Sumit Singhal loves modern architecture. He comes from a family of builders who have built more than 20 projects in the last ten years near Delhi in India. He has recently started writing about the architectural projects that catch his imagination.
Haikou Tower in China by Henn Architects
September 17th, 2011 by Sumit Singhal
Article source: HENN
HENN wins the first prize in the international competition to design the Haikou Tower in Haikou, China. The Masterplan for the central business district of Haikou marks a major milestone in a series of recent designs by HENN. The competition was realized by the Berlin-based design & research HENN StudioB in cooperation with IPPR International Engineering Corporation, Arup, Front and Lumen3.
The other participants of the competition for Haikou Tower were Wilkinson Eyre with Shenzhen Huasen Architecture Design Company, Broadway Malyan with Shanghai Architecture Design Institute, Zaha Hadid Architects with Guangdong Architecture Design Institute, RMJM/Alsop with Southern China University of Science and Technology, Zeidler with Beijing Institute of Architecture Design, Scott Wilson with Eastern China Architecture Design Institute, IBI with China Academy of Architecture Design Research.
Haikou Towers are projected to become the heart of the new Central Business District of Haikou, the capital city of Hainan, a tropical island in the in the South China Sea. The Masterplan comprises an ensemble of 10 Towers ranging from 150 to 450 meters height with an overall building area of 1.5 million square meters.
Two facing series of towers line up along the central axis of the new Central Business District and culminates in two landmark towers framing the central plaza of the district. On ground level the office towers are connected by a continuous undulating podium that accommodates the adjunct commercial facilities. The public realm between podium and boulevard expands with lush green spaces and water basins.
Form and structure of the 450m high tower have been directly informed by the program requirements of the building and the drive for an efficient structural scheme. The occupant needs for an office space and hotel room are distinctly different and have led to a shift in the structural system at the boundary between the two functions.
The shift in systems occurs at the hotel lobby area in the form of a large outrigger truss. This truss is purposefully exposed and integrated into the architecture to provide a clear distinction between functions and structural systems and is a key feature of the overall design.
The requirements for the office levels called for long span floors with column free interiors. This led to a megacolumn and megabrace solution in conjunction with a large core. In order to maximize the flexibility of the internal spaces, these megacolumns are pushed to the eight exterior points of the building, inclining and rotating with the form. Core and megacolumns carry the majority of the vertical loads. The large megabraces carry the horizontal loads due to wind and earthquake loading.

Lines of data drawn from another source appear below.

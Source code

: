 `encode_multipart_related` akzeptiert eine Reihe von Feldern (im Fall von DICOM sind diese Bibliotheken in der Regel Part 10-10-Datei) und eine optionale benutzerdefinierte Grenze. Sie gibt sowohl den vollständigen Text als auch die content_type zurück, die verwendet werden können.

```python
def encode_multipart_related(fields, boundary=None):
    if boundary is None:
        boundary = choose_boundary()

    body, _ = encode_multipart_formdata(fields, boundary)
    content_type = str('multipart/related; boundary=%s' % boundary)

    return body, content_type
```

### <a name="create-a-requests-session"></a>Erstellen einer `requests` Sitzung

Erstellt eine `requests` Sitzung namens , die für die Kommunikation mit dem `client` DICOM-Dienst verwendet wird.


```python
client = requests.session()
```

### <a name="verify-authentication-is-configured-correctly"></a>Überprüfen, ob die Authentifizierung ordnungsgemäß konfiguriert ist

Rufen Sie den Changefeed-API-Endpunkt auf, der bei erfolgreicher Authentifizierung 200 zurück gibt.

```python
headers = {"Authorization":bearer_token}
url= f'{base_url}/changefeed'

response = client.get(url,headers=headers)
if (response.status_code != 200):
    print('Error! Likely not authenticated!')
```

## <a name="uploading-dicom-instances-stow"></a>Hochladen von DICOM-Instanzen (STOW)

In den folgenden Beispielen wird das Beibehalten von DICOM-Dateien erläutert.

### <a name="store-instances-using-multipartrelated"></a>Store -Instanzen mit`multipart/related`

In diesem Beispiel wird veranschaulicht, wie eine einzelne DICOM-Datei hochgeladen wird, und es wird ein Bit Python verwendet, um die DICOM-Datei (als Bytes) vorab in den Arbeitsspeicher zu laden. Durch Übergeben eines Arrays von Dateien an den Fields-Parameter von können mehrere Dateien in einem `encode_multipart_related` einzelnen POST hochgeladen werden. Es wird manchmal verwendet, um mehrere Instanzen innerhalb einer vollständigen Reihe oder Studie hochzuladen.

For the hotel floors there is a greater requirement for unobstructed views. To avoid any cross bracing on the perimeter of the building a structural system relying only on the core and perimeter columns is adopted. The perimeter columns are tied back to the core via a rigid connection at each floor plate and a large capping truss at roof level. The internal space of the core itself is designed as a full height atrium. To increase the openness of this space, the concrete walls employed for the office levels core are replaced with a steel diagrid.

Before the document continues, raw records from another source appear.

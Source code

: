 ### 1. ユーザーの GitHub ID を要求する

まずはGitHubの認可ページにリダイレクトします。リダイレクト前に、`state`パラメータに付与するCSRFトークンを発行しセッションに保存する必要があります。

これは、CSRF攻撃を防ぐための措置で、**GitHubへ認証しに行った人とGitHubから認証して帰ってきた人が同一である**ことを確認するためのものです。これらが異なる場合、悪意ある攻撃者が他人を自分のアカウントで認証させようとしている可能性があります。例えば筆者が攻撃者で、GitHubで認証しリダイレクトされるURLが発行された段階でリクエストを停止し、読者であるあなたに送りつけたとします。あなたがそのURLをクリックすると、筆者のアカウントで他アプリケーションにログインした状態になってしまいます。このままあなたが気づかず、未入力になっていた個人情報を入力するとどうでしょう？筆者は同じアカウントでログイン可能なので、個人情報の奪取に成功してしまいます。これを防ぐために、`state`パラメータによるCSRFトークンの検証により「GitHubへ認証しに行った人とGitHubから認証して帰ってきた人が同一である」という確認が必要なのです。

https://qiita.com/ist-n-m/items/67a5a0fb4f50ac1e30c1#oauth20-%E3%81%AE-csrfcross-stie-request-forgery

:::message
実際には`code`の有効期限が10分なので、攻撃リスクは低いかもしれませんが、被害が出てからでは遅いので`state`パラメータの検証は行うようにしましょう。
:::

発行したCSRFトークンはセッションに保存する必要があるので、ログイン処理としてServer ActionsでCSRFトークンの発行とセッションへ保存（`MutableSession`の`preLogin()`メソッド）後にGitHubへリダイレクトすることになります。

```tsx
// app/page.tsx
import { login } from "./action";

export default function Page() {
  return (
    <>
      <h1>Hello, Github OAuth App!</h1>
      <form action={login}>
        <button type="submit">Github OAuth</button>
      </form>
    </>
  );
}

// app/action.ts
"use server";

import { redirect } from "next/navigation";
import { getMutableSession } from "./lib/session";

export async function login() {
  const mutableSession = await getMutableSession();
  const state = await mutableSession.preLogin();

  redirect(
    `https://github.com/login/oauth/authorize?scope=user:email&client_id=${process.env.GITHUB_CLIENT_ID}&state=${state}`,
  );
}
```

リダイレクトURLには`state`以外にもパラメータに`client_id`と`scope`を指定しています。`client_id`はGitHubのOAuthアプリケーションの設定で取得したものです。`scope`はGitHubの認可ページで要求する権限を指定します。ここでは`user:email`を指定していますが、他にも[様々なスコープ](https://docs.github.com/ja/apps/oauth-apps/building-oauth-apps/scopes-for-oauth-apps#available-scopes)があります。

The lower two thirds of the towers are reserved for office use with a total floor area of 185.000 square meters. The hotel lobbies are located on the 72nd floor with three floors of hotel service programs underneath. From the 77th to the 100th floors the hotel offers more than 46.000 square meters of floor space for guests. The sky lobby and the observatory floor are located on top of the tower.
The building height of 450m called for an intelligent, highly performative building envelope. The main requirement of the facade system is to react to differing sunlight conditions depending on the building’s orientation.
The proposed facade achieves this with a panel unit system which is divided into two parts – an upper opaque part that blocks sunlight and a lower transparent part. The opaque spandrel panels provide both external shading to reduce cooling loads and energy production by a photovoltaic coating on the south facade. The transparent glass facade in the lower part maximizes the use of daylight. The division in each facade units allows to fold in and out.
The folding angles vary according to the different sun-shading requirements, from north to south, from bottom to top. The increase of the folding angles allows for a smooth transition from the flat units on the north side to units on the south facade with a maximum angle of 30 degrees. The continuous differentiation of the facade harmoniously blends with the large-scale structure of the tower.